そこで、自校でのご指導に加え他校での研修講師経験も豊富で、ご自身も小学生の保護者でいらっしゃる先生お2人に、小1生の夏休みの学習について聞きました!

この記事のポイント

お話を伺った方
二川佳祐先生 東京都公立小学校主任教諭。教職14年目。小2、小5の父。
乾倫子先生 大阪府公立小学校指導教諭。教職18年目。年長、小2の母。

夏休みはがんばった1学期のお休み期間、のびのびと過ごそう

——小1生にとって初めての長期間のお休みです。どのように過ごすとよいとお考えでしょうか。

二川 小学校に入学したばかりの1学期は、子どもにとって慣れないことの連続です。最初は午前中のみだった授業はだんだん増えて5コマまで行われるようになり、宿題が出て、プールも始まって……と、学校に行くだけでへとへとというお子さまもいると思います。
夏休みはそうした状況から一息ついて、伸び伸びと過ごしてほしいですね。

 私もそう思います。今1年生の担任をしていますが、子どもたちはみんな、授業に行事に一生懸命取り組んでいます。
学校でがんばっているお子さまの保護者から、「家庭で手を焼いているが、学校で迷惑をかけていないか」と相談を受けることがあります。学校で無理している反動が家庭で出ているようです。
ですから、学校では、学習などを詰め込みすぎないようにしています。宿題をできなくてもよいですし、学校でがんばっているねとほめてくださいと、保護者に伝えています。夏休みの学習も、お子さまのペースで取り組んでいただければよいと考えています。

二川 夏休みの前に初めての通知表が渡されますが、保護者のかたが思っていたような評価でないと、「うちの子はだめじゃないか」と心配になって、夏休みに学習を詰め込みすぎてしまう傾向があるようです。通知表は参考程度に捉えて、お子さまのよい面をほめて、意欲を引き出すことに活用してほしいですね。

学習計画は立てても、立てなくてもOK!

——ベネッセが保護者のかたにお子さまが長期休みの学習計画を立てていたかを尋ねてみたところ、小1生の場合、「計画を立てていた」「立てていない」はちょうど半々でした。この結果をどうお感じになりますか。

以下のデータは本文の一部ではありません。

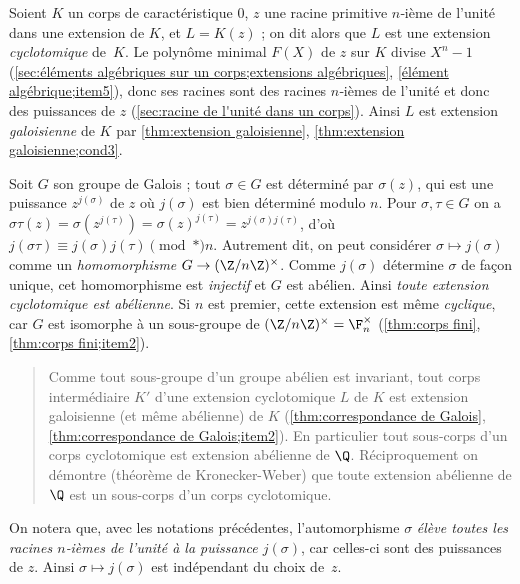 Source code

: \documentclass[11pt, useosf,
  title in boldface,
  theorem in new line,
  theorem numbering = section,
  number theorems separately,
]{simplivre}
\begin{document}
    \begin{example*}\label{ex:extensions cyclotomiques}
        Soient \( K \) un corps de caractéristique \( 0 \), \( z \) une racine primitive \( n \)‑ième de l'unité dans une extension de \( K \), et \( L = K(z) \) ; on dit alors que \( L \) est une extension \emph{cyclotomique} de~\( K \). Le polynôme minimal \( F(X) \) de \( z \) sur \( K \) divise \( X^n - 1 \) (\cref{sec:éléments algébriques sur un corps;extensions algébriques}, \ref{élément algébrique;item5}), donc ses racines sont des racines \( n \)‑ièmes de l'unité et donc des puissances de \( z \) (\cref{sec:racine de l'unité dans un corps}). Ainsi \( L \) est extension \emph{galoisienne} de \( K \) par \cref{thm:extension galoisienne}, \ref{thm:extension galoisienne;cond3}.

        Soit \( G \) son groupe de Galois ; tout \( \sigma \in G \) est déterminé par \( \sigma(z) \), qui est une puissance \( z^{j(\sigma)} \) de \( z \) où \( j(\sigma) \) est bien déterminé modulo \( n \). Pour \( \sigma, \tau \in G \) on a \( \sigma\tau(z) = \sigma(z^{j(\tau)}) = \sigma(z)^{j(\tau)} = z^{j(\sigma)j(\tau)} \), d'où \( j(\sigma\tau) \equiv j(\sigma)j(\tau) \pmod*{n} \). Autrement dit, on peut considérer \( \sigma \mapsto j(\sigma) \) comme un \emph{homomorphisme} \( G \to (\Z/n\Z)^\times \). Comme \( j(\sigma) \) détermine \( \sigma \) de façon unique, cet homomorphisme est \emph{injectif} et \( G \) est abélien. Ainsi \emph{toute extension cyclotomique est abélienne}. Si \( n \) est premier, cette extension est même \emph{cyclique}, car \( G \) est isomorphe à un sous-groupe de \( (\Z/n\Z)^\times = \F_n^\times \) (\cref{thm:corps fini}, \ref{thm:corps fini;item2}).
        \begin{quote}
            Comme tout sous-groupe d'un groupe abélien est invariant, tout corps intermédiaire \( K' \) d'une extension cyclotomique \( L \) de \( K \) est extension galoisienne (et même abélienne) de \( K \) (\cref{thm:correspondance de Galois}, \ref{thm:correspondance de Galois;item2}). En particulier tout sous-corps d'un corps cyclotomique est extension abélienne de \( \Q \). Réciproquement on démontre (théorème de Kronecker-Weber) que toute extension abélienne de \( \Q \) est un sous-corps d'un corps cyclotomique.
        \end{quote}
        On notera que, avec les notations précédentes, l'automorphisme \( \sigma \) \emph{élève toutes les racines \( n \)‑ièmes de l'unité à la puissance \( j(\sigma) \)}, car celles-ci sont des puissances de \( z \). Ainsi \( \sigma \mapsto j(\sigma) \) est indépendant du choix de~\( z \).
    \end{example*}
\end{document}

【調査地域】全国、【調査対象】小学生・中学生・高校生のお子さまをお持ちの保護者のかた、【調査期間】2022年1月7日~23日、【調査手法】WEBアンケートによるベネッセ調べ、【有効回答数】706名

 「学習計画をしっかり立てなきゃ!」と思い込まずに、お子さまのタイプに合わせればよいと思います。たとえば、コツコツ取り組むのが得意なお子さまであれば、学習する時間帯やプリントの枚数を決めたほうが机に向かいやすいかもしれません。一方で、気分が乗れば集中力を発揮するお子さまもいます。
学習計画をきっちり決めずに、やる気のあるときに何枚も何時間でも思う存分取り組めたほうが、お子さまにとってもいいですよね。

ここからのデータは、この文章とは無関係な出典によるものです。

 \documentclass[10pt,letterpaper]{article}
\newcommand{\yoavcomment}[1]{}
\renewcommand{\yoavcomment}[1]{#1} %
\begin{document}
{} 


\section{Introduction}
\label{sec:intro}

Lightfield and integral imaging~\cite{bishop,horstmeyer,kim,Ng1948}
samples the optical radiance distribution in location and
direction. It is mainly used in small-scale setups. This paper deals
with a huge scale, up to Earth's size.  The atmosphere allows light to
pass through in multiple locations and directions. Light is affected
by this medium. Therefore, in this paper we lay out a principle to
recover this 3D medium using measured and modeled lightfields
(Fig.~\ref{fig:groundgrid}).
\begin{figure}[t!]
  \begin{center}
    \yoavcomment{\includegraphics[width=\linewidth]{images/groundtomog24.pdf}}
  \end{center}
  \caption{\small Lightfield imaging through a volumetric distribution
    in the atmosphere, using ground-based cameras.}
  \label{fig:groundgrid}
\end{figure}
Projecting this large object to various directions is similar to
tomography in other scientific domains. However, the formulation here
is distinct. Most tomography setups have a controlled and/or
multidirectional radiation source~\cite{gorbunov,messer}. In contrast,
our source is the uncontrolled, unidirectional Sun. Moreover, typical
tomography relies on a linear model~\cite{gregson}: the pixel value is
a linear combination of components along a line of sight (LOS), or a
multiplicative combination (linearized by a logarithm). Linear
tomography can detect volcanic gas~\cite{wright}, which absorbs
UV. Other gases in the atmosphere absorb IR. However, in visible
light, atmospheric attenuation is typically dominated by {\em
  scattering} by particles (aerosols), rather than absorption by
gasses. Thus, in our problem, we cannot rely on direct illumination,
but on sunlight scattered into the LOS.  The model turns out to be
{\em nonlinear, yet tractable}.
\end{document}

二川 学習計画を立てるのは、宿題を2学期の初日にちゃんと提出できるようにという親心からだと思います。でも、夏休みの終わりに慌てて取り組んだとしても、夏休み最終日に終われば、提出期限は守っているので問題ないと思うのですが……。それではダメですかね(笑)。

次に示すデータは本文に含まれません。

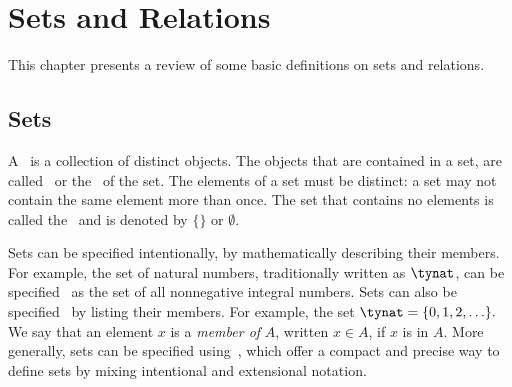 \chapter{Sets and Relations}
\label{ch:bg::sets-and-relations}

\begin{cluster}
\label{grp:prmbl:bg::sets-and-relations::presents}

\begin{preamble}
\label{prmbl:bg::sets-and-relations::presents}
This chapter presents a review of some basic definitions on sets and
relations.

\end{preamble}
\end{cluster}


\section{Sets}
\label{sec:bg::sets}

\begin{cluster}
\label{grp:grm:bg::sets-and-relations::collection}

\begin{gram}
\label{grm:bg::sets-and-relations::collection}
A~ is a collection of distinct objects.  The objects that
are contained in a set, are called~ or
the~ of the set.  The elements of a set must be
distinct: a set may not contain the same element more than once. The
set that contains no elements is called the~ and is
denoted by $\{\}$ or $\emptyset$.

\end{gram}
\end{cluster}

\begin{cluster}
\label{grp:grm:bg::sets-and-relations::specification-of-sets}

\begin{gram}
\label{grm:bg::sets-and-relations::specification-of-sets}
Sets can be specified intentionally, by mathematically describing
their members.
For example, the set of natural numbers, traditionally written as
$\tynat$, can be specified~ as the set of all
nonnegative integral numbers.
Sets can also be specified~ by listing their members.
For example, the set $\tynat = \{0, 1, 2, \ldots\}.$
We say that an element $x$ is a {\em member of} $A$, written $x \in
A$, if $x$ is in $A$.  
More generally, sets can be specified using~,
which offer a compact and precise way to define sets by mixing
intentional and extensional notation.

\end{gram}
\end{cluster}

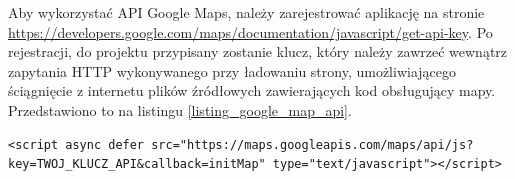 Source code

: Aby wykorzystać API Google Maps, należy zarejestrować aplikację na stronie \url{https://developers.google.com/maps/documentation/javascript/get-api-key}. Po rejestracji, do projektu przypisany zostanie klucz, który należy zawrzeć wewnątrz zapytania HTTP wykonywanego przy ładowaniu strony, umożliwiającego ściągnięcie z internetu plików źródłowych zawierających kod obsługujący mapy. Przedstawiono to na listingu \ref{listing_google_map_api}.

\begin{lstlisting}[label=listing_google_map_api, caption=Fragment kodu pozwalający na użycie API Google Maps]
<script async defer src="https://maps.googleapis.com/maps/api/js?key=TWOJ_KLUCZ_API&callback=initMap" type="text/javascript"></script>
\end{lstlisting}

——いつ学習するかを決めないと、ウチの子はいつまでもやらないと心配なのではないでしょうか。

 もしそうだとしても、できるかぎり子どもが自分なりにやってみる経験が大切だと思います。少なくとも、保護者が一方的に計画を決めずに、お子さまと話して学習計画を立てて欲しいです。
子どもが決めて、うまくいかなかったり、期日に間に合わなかったりしたとしても、なぜそうなったのかをお子さまと一緒に話して、振り返ることそのものが、貴重な学びになります。

——自分で決めて、自分で取り組む経験してほしいということでしょうか。

 失敗しても次に生かしていけばよいですし、1年生だからこそ、そうしたゆとりがあるはずです。親が言う通りにして失敗したら、失敗を親のせいにするようになってしまいます。忘れ物をしたのはお母さんのせい、成績が上がらないのはお父さんのせい、だって。

二川 以前、担任を受け持ったクラスに、7月中に宿題を全部終わらせるというお子さまがいました。保護者に話を聞くと、サッカーの合宿などがあるからと、子どもが自分で決めてやっていると言っていました。心から尊敬しました。

 自分で学習を調整することや振り返りは、小1生でも十分できます。「昨日はさぼったから、今日はもっとやろう」と言うお子さまもいます。
問題が起きても、それを自分で乗り越えたという自信になり、その経験の積み重ねでこれからの学びや社会で必要となる力がついていきます。夏休みをそうした学びの場にしてほしいですね。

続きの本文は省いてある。